Quando la superficie dellarticolazione (spalla, anca, ginocchio, caviglia, eccetera) risulta gravemente compromessa, la resezione a minima delle superfici articolari e il loro rivestimento con materiale protesico, utilizzando strumentari dedicati, permette la guarigione del paziente, con abolizione del dolore, ripristino della funzione articolare e ottima qualità di vita nella grande maggioranza dei casi trattati: in ciò consiste la protesizzazione (totale o parziale, di superficie o no, cementata o no) di un’articolazione.

Nell’artrosi della spalla (omartrosi) la degenerazione dei capi articolari avviene per motivi traumatici (fratture che coinvolgono i capi articolari), degenerativi (omartrosi concentrica) o per patologie della cuffia dei rotatori (omartrosi eccentrica, o ‘cuff arthropathy’).

Nella artrosi post-traumatica e nell’omartrosi concentrica, effettuando resezioni ossee di pochi millimetri sulle superfici articolari, si possono impiantare protesi articolari sia sulla glena scapolare sia sulla testa omerale, con e senza stelo (stemless), a stabilità immediata con e senza cemento acrilico: la presenza di una cuffia dei rotatori di buona qualità consente una precoce ripresa funzionale mantenendo immutato il centro meccanico dell’articolazione.

Invece nell’artrosi che consegue alla cronica insufficienza della cuffia dei rotatori, si impianta la cosiddetta protesi inversa di spalla, che medializza il centro di rotazione della spalla, ottenendo così il risultato di poter utilizzare il muscolo deltoide per vicariare la assenza della cuffia dei rotatori: in questi casi la ripresa dei movimenti (cioè della ‘articolarità’) della spalla è in genere molto soddisfacente, anche se eseguibile con modesta forza muscolare.

La rieducazione delle protesi di spalla è estremamente importante per l’ottenimento del risultato finale, che ne dipende perlomeno per il 50%.

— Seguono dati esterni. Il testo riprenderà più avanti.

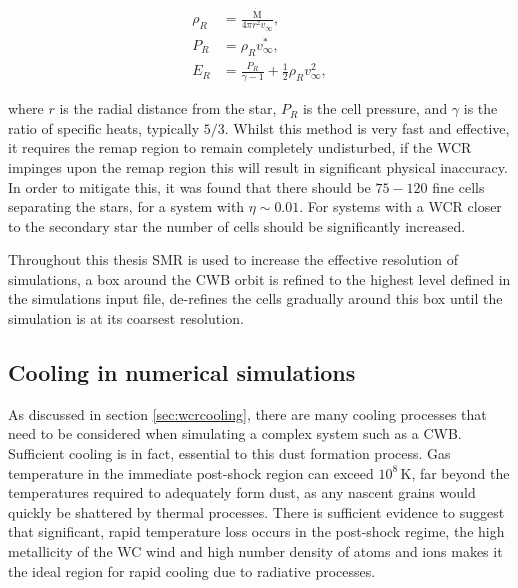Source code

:\begin{subequations}
  \begin{align}
    \rho_R &= \frac{\dot{\text{M}}}{4 \pi r^2 v_\infty}, \\
    P_R    &= \rho_R v_\infty^*, \\
    E_R    &= \frac{P_R}{\gamma - 1} + \frac{1}{2} \rho_R v_\infty^2,
  \end{align}
\end{subequations}

\noindent
where $r$ is the radial distance from the star, $P_R$ is the cell pressure, and $\gamma$ is the ratio of specific heats, typically $5/3$.
Whilst this method is very fast and effective, it requires the remap region to remain completely undisturbed, if the WCR impinges upon the remap region this will result in significant physical inaccuracy.
In order to mitigate this, it was found that there should be $75-120$ fine cells separating the stars, for a system with $\eta\sim 0.01$.
For systems with a WCR closer to the secondary star the number of cells should be significantly increased.
 
Throughout this thesis SMR is used to increase the effective resolution of simulations, a box around the CWB orbit is refined to the highest level defined in the simulations input file, \athena{} de-refines the cells gradually around this box until the simulation is at its coarsest resolution.

\subsection{Cooling in numerical simulations}

As discussed in section \ref{sec:wcrcooling}, there are many cooling processes that need to be considered when simulating a complex system such as a CWB.
Sufficient cooling is in fact, essential to this dust formation process.
Gas temperature in the immediate post-shock region can exceed $10^8\, \si{\kelvin}$, far beyond the temperatures required to adequately form dust, as any nascent grains would quickly be shattered by thermal processes.
There is sufficient evidence to suggest that significant, rapid temperature loss occurs in the post-shock regime, the high metallicity of the WC wind and high number density of atoms and ions makes it the ideal region for rapid cooling due to radiative processes.

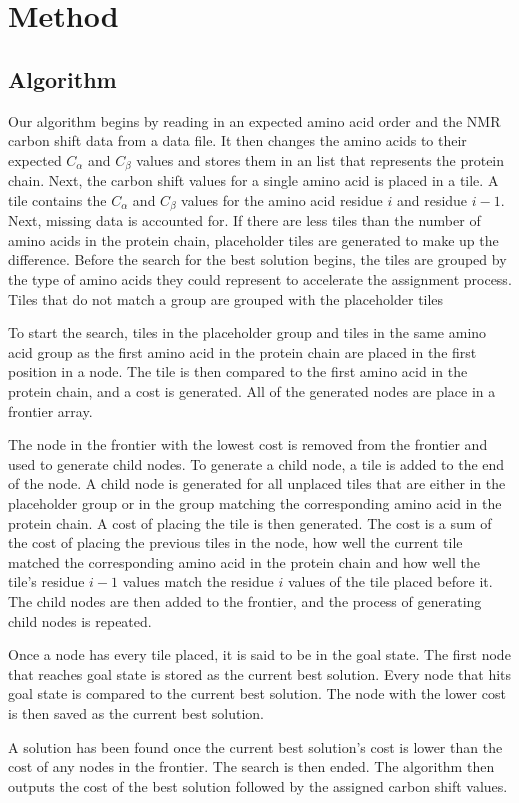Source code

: \documentclass[12pt]{article}
\begin{document}
\section{Method} %
\label{sec:method}

\subsection{Algorithm} %
\label{sub:algorithm}
Our algorithm begins by reading in an expected amino acid order and the NMR carbon shift data from a data file. It then changes the amino acids to their expected $C_\alpha$ and $C_{\beta}$ values and stores them in an list that represents the protein chain. Next, the carbon shift values for a single amino acid is placed in a tile. A tile contains the $C_\alpha$ and $C_{\beta}$ values for the amino acid residue $i$ and residue $i-1$. Next, missing data is accounted for. If there are less tiles than the number of amino acids in the protein chain, placeholder tiles are generated to make up the difference. Before the search for the best solution begins, the tiles are grouped by the type of amino acids they could represent to accelerate the assignment process. Tiles that do not match a group are grouped with the placeholder tiles

To start the search, tiles in the placeholder group and tiles in the same amino acid group as the first amino acid in the protein chain are placed in the first position in a node. The tile is then compared to the first amino acid in the protein chain, and a cost is generated. All of the generated nodes are place in a frontier array. 

The node in the frontier with the lowest cost is removed from the frontier and used to generate child nodes. To generate a child node, a tile is added to the end of the node. A child node is generated for all unplaced tiles that are either in the placeholder group or in the group matching the corresponding amino acid in the protein chain. A cost of placing the tile is then generated. The cost is a sum of the cost of placing the previous tiles in the node, how well the current tile matched the corresponding amino acid in the protein chain and how well the tile's residue $i-1$ values match the residue $i$ values of the tile placed before it. The child nodes are then added to the frontier, and the process of generating child nodes is repeated. 

Once a node has every tile placed, it is said to be in the goal state. The first node that reaches goal state is stored as the current best solution. Every node that hits goal state is compared to the current best solution. The node with the lower cost is then saved as the current best solution. 

A solution has been found once the current best solution's cost is lower than the cost of any nodes in the frontier. The search is then ended. The algorithm then outputs the cost of the best solution followed by the assigned carbon shift values. 
\cite{guntert_automated_2009} \cite{Alipanahi09ipass:error} \cite{babak_alipanahi_error_2011}



\end{document}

Nella grave artrosi dellanca l’impianto di protesi danca cementate e non cementate, a stelo lungo o corto, o da reimpianto, con cotile cementato o non cementato, e, laddove necessarie, con placche metalliche (Muller) o anelli metallici (Schneider) di rinforzo, e talvolta con l’utilizzo di osso di banca (omotrapianto) è ormai il golden standard della chirurgia dell’anca, e pur tuttavia l’artroscopia dell’anca può trattare patologie capsulolegametose che talvolta costituiscono la vera prima causa di casi ancora non conclamati di incipiente coxartrosi, casi in cui la gravità del dolore all’anca e della limitazione funzionale non corrispondono alla lievità del quadro radiologico del paziente.

La riabilitazione funzionale dell’anca, per quanto meno complessa rispetto ad altre articolazioni (spalla e ginocchio), è comunque decisiva per consentire al paziente di ritrovare i propri schemi motori in sicurezza, evitando movimenti pericolosi, specialmente nei primi due mesi del postoperatorio, quando la neocapsula articolare non si è ancora riformata.

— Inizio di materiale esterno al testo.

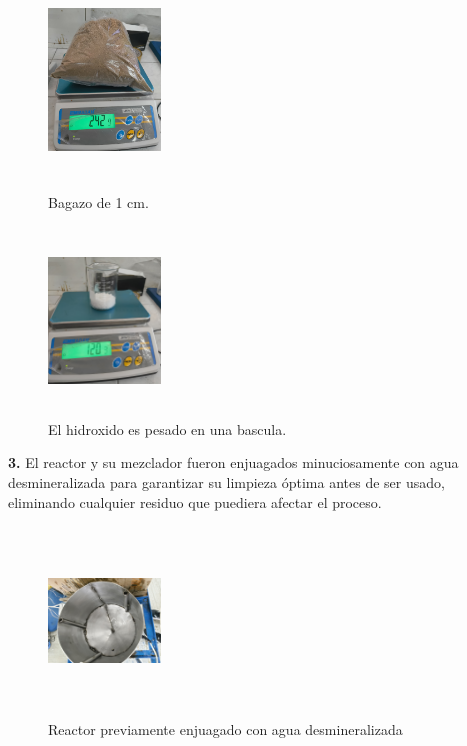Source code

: \documentclass[12pt]{article}
\begin{document}
			
			\begin{figure}[H]
				\centering
				\begin{minipage}{0.46\textwidth}
					\centering
					\includegraphics[width=3cm, height=5cm]{imagenes/pesado4}
					\caption{Bagazo de 1 cm.}
					\label{bagazo1}
				\end{minipage}
				\hfill
				\begin{minipage}{0.48\textwidth}
					\centering
					\includegraphics[width=3cm, height=5cm]{imagenes/hidroxido_pesado}
					\caption{El hidroxido es pesado en una bascula.}
					\label{cernir_bagazo_hidroxidopesado}
				\end{minipage}
			\end{figure}
			
			
			
			\textbf{3.} El reactor y su mezclador fueron enjuagados minuciosamente con agua desmineralizada para garantizar su limpieza óptima antes de ser usado, eliminando cualquier residuo que puediera afectar el proceso.
			\begin{figure} [H]
				\centering
				\includegraphics[width=3cm, height=5cm,angle=90]{imagenes/reactor limpio}
				\caption{Reactor previamente enjuagado con agua desmineralizada}
				\label{reactor limpio}
			\end{figure}
			
\end{document}
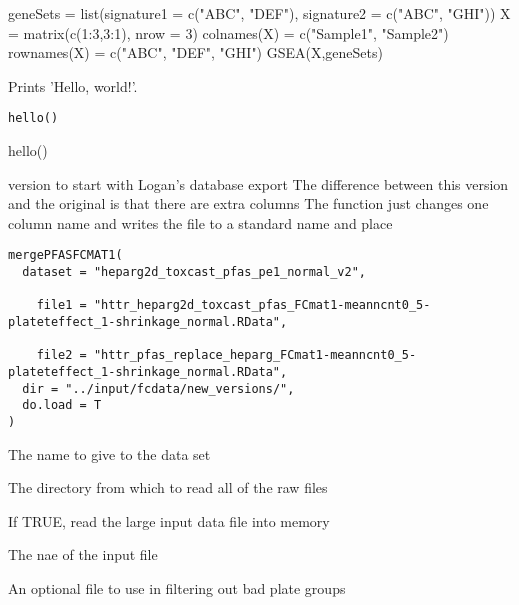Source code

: \documentclass[letterpaper]{book}
\begin{document}
%
\begin{Examples}
\begin{ExampleCode}
geneSets = list(signature1 = c("ABC", "DEF"), signature2 = c("ABC", "GHI"))
X = matrix(c(1:3,3:1), nrow = 3)
colnames(X) = c("Sample1", "Sample2")
rownames(X) = c("ABC", "DEF", "GHI")
GSEA(X,geneSets)
\end{ExampleCode}
\end{Examples}
%
\begin{Description}\relax
Prints 'Hello, world!'.
\end{Description}
%
\begin{Usage}
\begin{verbatim}
hello()
\end{verbatim}
\end{Usage}
%
\begin{Examples}
\begin{ExampleCode}
hello()
\end{ExampleCode}
\end{Examples}
%
\begin{Description}\relax
version to start with Logan's database export
The difference between this version and the original is that there are extra columns
The function just changes one column name and writes the file to a standard name and place
\end{Description}
%
\begin{Usage}
\begin{verbatim}
mergePFASFCMAT1(
  dataset = "heparg2d_toxcast_pfas_pe1_normal_v2",
 
    file1 = "httr_heparg2d_toxcast_pfas_FCmat1-meanncnt0_5-plateteffect_1-shrinkage_normal.RData",
 
    file2 = "httr_pfas_replace_heparg_FCmat1-meanncnt0_5-plateteffect_1-shrinkage_normal.RData",
  dir = "../input/fcdata/new_versions/",
  do.load = T
)
\end{verbatim}
\end{Usage}
%
\begin{Arguments}
\begin{ldescription}
\item[\code{dataset}] The name to give to the data set

\item[\code{dir}] The directory from which to read all of the raw files

\item[\code{do.load}] If TRUE, read the large input data file into memory

\item[\code{infile}] The nae of the input file

\item[\code{pg.filter.file}] An optional file to use in filtering out bad plate groups
\end{ldescription}
\end{Arguments}
\end{document}
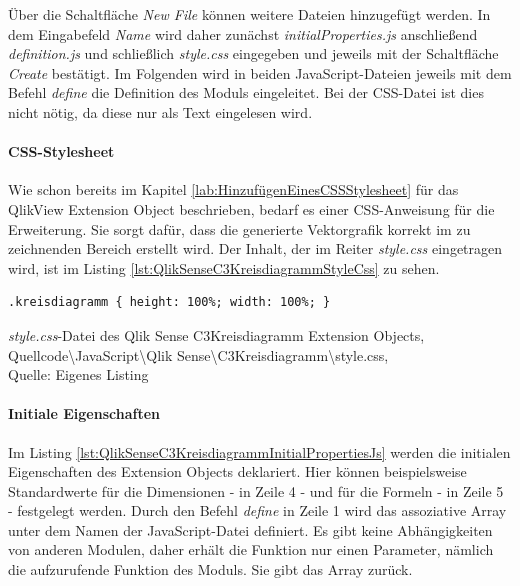 Über die Schaltfläche \textit{New File} können weitere Dateien hinzugefügt werden. In dem Eingabefeld \textit{Name} wird daher zunächst \textit{initialProperties.js} anschließend \textit{definition.js} und schließlich \textit{style.css} eingegeben und jeweils mit der Schaltfläche \textit{Create} bestätigt. Im Folgenden wird in beiden JavaScript-Dateien jeweils mit dem Befehl \textit{define} die Definition des Moduls eingeleitet. Bei der CSS-Datei ist dies nicht nötig, da diese nur als Text eingelesen wird.

\paragraph{CSS-Stylesheet}

Wie schon bereits im Kapitel \ref{lab:HinzufügenEinesCSSStylesheet} für das QlikView Extension Object beschrieben, bedarf es einer CSS-Anweisung für die Erweiterung. Sie sorgt dafür, dass die generierte Vektorgrafik korrekt im zu zeichnenden Bereich erstellt wird. Der Inhalt, der im Reiter \textit{style.css} eingetragen wird, ist im Listing \ref{lst:QlikSenseC3KreisdiagrammStyleCss} zu sehen.

\ifIncludeFigures\begin{listing}[htbp]
\begin{verbatim}
.kreisdiagramm { height: 100%; width: 100%; }
\end{verbatim}
\caption[\textit{style.css}-Datei des Qlik Sense C3Kreisdiagramm Extension Objects]{\textit{style.css}-Datei des Qlik Sense C3Kreisdiagramm Extension Objects, \\Quellcode\textbackslash{}JavaScript\textbackslash{}Qlik Sense\textbackslash{}C3Kreisdiagramm\textbackslash{}style.css, \\Quelle: Eigenes Listing}
\label{lst:QlikSenseC3KreisdiagrammStyleCss}
\end{listing}\fi

\paragraph{Initiale Eigenschaften}

Im Listing \ref{lst:QlikSenseC3KreisdiagrammInitialPropertiesJs} werden die initialen Eigenschaften des Extension Objects deklariert. Hier können beispielsweise Standardwerte für die Dimensionen - in Zeile 4 - und für die Formeln - in Zeile 5 - festgelegt werden. Durch den Befehl \textit{define} in Zeile 1 wird das assoziative Array unter dem Namen der JavaScript-Datei definiert. Es gibt keine Abhängig\-keiten von anderen Modulen, daher erhält die Funktion nur einen Parameter, nämlich die aufzurufende Funktion des Moduls. Sie gibt das Array zurück.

La precoce riabilitazione in acqua del paziente con protesi d’anca, eseguita utilizzando cerotti impermeabili, è in tal senso un ottimo viatico per la precoce ripresa della propriocettività e della stereognosia dell’anca.

Nel ginocchio, analogamente a quanto già descritto per la spalla e per l’anca, in caso di severe deformità post-traumatiche, gravi disassamenti o artrosi di ginocchio avanzata, l’intervento di protesi di ginocchio totale o, in caso di artrosi monocompartimentale la protesi di ginocchio parziale, associata o meno alla protesi di femororotulea, costituisce la soluzione dei problemi di dolore al ginocchio e limitazione funzionale grave.

Come nei casi precedenti, la possibilità di una precoce riabilitazione funzionale del paziente sottoposto a protesi di ginocchio ne favorisce in modo importante il risultato finale a distanza.

Sia nella protesica dell’anca, sia in quella del ginocchio e della spalla, l’aumentata aspettativa di vita della popolazione porta a non infrequenti casi di necessità di sostituzione protesica per sua mobilizzazione meccanica o settica, o per usura delle sue componenti: in tali casi, in condizioni generali e locali che lo consentano, eseguiamo interventi di riprotesizzazione, precoce o tardiva, in ‘one step’ o in ‘two steps’ (nei casi settici, con impianto temporaneo di cemento-spaziatore preformato, e con successivo reimpianto protesico).